- **Extracted data**:

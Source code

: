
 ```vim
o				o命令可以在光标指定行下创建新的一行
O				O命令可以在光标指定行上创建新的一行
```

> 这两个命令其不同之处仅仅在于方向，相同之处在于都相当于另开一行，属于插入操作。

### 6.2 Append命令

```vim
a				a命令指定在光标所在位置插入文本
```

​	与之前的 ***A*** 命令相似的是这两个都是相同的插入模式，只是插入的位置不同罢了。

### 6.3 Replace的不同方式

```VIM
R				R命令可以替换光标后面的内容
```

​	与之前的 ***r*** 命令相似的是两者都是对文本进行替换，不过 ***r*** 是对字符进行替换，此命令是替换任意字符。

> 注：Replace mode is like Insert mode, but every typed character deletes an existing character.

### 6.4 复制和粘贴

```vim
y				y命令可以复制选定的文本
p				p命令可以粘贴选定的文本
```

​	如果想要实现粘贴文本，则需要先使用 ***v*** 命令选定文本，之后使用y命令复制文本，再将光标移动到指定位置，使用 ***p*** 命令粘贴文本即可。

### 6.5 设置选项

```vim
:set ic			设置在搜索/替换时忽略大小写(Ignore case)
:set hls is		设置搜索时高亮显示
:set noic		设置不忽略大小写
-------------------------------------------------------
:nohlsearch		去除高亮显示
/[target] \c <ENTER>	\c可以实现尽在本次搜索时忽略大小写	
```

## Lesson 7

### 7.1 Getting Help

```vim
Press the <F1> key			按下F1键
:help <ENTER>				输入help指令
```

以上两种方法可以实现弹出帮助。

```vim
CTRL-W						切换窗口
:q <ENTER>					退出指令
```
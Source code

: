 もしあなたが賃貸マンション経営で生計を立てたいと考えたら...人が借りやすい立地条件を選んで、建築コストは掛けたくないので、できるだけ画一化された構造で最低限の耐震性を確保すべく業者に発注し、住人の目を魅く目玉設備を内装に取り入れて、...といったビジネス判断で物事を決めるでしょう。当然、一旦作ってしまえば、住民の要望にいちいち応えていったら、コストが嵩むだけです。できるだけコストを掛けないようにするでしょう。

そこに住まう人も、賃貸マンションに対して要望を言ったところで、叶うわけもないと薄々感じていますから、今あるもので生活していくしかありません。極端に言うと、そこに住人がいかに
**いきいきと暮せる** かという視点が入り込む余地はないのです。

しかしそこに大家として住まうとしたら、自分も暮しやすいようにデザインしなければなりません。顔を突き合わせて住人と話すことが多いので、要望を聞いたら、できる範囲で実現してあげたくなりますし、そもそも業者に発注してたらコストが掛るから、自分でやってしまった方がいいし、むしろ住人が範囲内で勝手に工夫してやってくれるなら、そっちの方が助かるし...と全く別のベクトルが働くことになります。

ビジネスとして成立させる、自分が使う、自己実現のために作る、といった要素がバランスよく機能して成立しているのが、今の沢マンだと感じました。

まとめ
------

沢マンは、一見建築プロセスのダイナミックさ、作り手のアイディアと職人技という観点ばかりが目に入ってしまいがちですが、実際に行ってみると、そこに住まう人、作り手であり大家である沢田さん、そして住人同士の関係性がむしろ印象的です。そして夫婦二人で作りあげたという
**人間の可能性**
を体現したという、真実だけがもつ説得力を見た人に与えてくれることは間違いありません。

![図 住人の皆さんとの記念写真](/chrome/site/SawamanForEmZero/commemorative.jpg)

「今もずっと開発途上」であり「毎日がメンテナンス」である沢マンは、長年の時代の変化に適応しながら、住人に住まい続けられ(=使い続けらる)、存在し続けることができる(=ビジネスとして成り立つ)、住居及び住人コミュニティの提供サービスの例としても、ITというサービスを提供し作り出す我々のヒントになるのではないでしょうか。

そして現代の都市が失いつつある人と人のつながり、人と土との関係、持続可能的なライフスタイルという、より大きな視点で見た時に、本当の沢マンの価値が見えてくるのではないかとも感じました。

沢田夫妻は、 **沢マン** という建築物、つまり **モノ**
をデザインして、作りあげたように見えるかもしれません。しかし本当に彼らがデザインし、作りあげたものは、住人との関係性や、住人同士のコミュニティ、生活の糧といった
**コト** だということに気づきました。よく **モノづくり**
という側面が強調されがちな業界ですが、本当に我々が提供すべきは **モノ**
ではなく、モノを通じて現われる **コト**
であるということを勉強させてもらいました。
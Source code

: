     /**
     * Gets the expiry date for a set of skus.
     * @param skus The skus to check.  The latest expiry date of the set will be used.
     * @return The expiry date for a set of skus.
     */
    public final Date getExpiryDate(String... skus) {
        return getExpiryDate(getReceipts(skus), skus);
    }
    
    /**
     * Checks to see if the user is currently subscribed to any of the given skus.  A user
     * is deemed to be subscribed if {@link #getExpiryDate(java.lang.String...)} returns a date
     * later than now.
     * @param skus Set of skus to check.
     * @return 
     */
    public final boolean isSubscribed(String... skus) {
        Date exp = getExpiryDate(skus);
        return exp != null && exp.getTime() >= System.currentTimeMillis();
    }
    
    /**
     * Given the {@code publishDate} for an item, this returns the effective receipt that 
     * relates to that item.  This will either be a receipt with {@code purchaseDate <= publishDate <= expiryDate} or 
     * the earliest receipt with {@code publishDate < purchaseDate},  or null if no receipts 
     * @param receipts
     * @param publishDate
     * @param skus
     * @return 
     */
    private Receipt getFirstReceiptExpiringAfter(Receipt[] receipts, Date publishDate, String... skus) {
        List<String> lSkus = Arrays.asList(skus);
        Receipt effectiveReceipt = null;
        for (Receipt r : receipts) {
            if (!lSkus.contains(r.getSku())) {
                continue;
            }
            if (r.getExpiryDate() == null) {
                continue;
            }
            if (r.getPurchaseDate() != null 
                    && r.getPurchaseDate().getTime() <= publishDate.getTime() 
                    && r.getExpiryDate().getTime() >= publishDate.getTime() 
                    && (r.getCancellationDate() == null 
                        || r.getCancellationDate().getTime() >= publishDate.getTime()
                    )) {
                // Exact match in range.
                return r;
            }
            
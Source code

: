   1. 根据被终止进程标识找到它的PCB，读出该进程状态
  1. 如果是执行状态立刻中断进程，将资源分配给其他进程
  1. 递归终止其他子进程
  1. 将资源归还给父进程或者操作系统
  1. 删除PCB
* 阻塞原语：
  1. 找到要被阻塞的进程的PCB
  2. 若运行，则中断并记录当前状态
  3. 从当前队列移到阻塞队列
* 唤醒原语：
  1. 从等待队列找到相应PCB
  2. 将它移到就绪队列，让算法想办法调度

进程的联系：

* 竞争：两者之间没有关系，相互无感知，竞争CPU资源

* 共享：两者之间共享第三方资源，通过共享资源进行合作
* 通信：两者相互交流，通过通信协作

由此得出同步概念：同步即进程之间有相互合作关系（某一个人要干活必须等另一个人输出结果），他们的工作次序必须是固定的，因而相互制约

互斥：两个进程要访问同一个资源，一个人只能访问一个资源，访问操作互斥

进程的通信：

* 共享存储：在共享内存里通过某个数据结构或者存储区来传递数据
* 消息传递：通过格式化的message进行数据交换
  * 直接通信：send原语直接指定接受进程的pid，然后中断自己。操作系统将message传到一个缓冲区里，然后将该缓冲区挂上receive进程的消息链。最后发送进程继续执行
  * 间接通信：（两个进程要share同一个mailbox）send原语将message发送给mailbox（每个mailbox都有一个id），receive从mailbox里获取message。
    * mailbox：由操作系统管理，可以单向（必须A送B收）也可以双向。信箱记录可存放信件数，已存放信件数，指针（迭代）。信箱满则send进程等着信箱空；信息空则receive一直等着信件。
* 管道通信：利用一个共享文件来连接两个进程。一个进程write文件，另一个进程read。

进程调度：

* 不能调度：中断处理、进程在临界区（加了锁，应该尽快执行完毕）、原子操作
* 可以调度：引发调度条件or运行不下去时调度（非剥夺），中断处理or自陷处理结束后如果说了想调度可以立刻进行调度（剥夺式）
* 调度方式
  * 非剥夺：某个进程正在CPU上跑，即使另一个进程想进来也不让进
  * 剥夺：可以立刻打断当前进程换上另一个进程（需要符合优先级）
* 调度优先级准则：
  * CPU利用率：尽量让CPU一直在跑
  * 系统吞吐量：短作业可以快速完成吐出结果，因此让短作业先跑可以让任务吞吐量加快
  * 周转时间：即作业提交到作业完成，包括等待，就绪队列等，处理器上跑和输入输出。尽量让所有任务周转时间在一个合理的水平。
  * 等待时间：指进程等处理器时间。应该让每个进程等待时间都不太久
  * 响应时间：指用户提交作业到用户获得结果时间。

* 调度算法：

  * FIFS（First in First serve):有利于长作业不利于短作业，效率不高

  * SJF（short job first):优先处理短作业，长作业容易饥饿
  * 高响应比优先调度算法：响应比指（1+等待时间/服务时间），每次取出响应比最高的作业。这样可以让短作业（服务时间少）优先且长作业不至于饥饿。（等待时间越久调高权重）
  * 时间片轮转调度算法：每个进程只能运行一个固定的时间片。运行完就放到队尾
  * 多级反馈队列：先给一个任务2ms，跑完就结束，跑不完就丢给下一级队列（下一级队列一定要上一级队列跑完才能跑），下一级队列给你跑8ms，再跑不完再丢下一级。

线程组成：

- **Task objective**: The response must consist of the lines above, from the first one through the line containing "ビジネスとして成立させる、自", reproduced exactly.

- **Answer to the exercise**:
Source code

:
 ```vim
o				o命令可以在光标指定行下创建新的一行
O				O命令可以在光标指定行上创建新的一行
```

> 这两个命令其不同之处仅仅在于方向，相同之处在于都相当于另开一行，属于插入操作。

### 6.2 Append命令

```vim
a				a命令指定在光标所在位置插入文本
```

​	与之前的 ***A*** 命令相似的是这两个都是相同的插入模式，只是插入的位置不同罢了。

### 6.3 Replace的不同方式

```VIM
R				R命令可以替换光标后面的内容
```

​	与之前的 ***r*** 命令相似的是两者都是对文本进行替换，不过 ***r*** 是对字符进行替换，此命令是替换任意字符。

> 注：Replace mode is like Insert mode, but every typed character deletes an existing character.

### 6.4 复制和粘贴

```vim
y				y命令可以复制选定的文本
p				p命令可以粘贴选定的文本
```

​	如果想要实现粘贴文本，则需要先使用 ***v*** 命令选定文本，之后使用y命令复制文本，再将光标移动到指定位置，使用 ***p*** 命令粘贴文本即可。

### 6.5 设置选项

```vim
:set ic			设置在搜索/替换时忽略大小写(Ignore case)
:set hls is		设置搜索时高亮显示
:set noic		设置不忽略大小写
-------------------------------------------------------
:nohlsearch		去除高亮显示
/[target] \c <ENTER>	\c可以实现尽在本次搜索时忽略大小写	
```

## Lesson 7

### 7.1 Getting Help

```vim
Press the <F1> key			按下F1键
:help <ENTER>				输入help指令
```

以上两种方法可以实现弹出帮助。

```vim
CTRL-W						切换窗口
:q <ENTER>					退出指令
```
Source code

: もしあなたが賃貸マンション経営で生計を立てたいと考えたら...人が借りやすい立地条件を選んで、建築コストは掛けたくないので、できるだけ画一化された構造で最低限の耐震性を確保すべく業者に発注し、住人の目を魅く目玉設備を内装に取り入れて、...といったビジネス判断で物事を決めるでしょう。当然、一旦作ってしまえば、住民の要望にいちいち応えていったら、コストが嵩むだけです。できるだけコストを掛けないようにするでしょう。

そこに住まう人も、賃貸マンションに対して要望を言ったところで、叶うわけもないと薄々感じていますから、今あるもので生活していくしかありません。極端に言うと、そこに住人がいかに
**いきいきと暮せる** かという視点が入り込む余地はないのです。

しかしそこに大家として住まうとしたら、自分も暮しやすいようにデザインしなければなりません。顔を突き合わせて住人と話すことが多いので、要望を聞いたら、できる範囲で実現してあげたくなりますし、そもそも業者に発注してたらコストが掛るから、自分でやってしまった方がいいし、むしろ住人が範囲内で勝手に工夫してやってくれるなら、そっちの方が助かるし...と全く別のベクトルが働くことになります。

ビジネスとして成立させる、自分が使う、自己実現のために作る、といった要素がバランスよく機能して成立しているのが、今の沢マンだと感じました。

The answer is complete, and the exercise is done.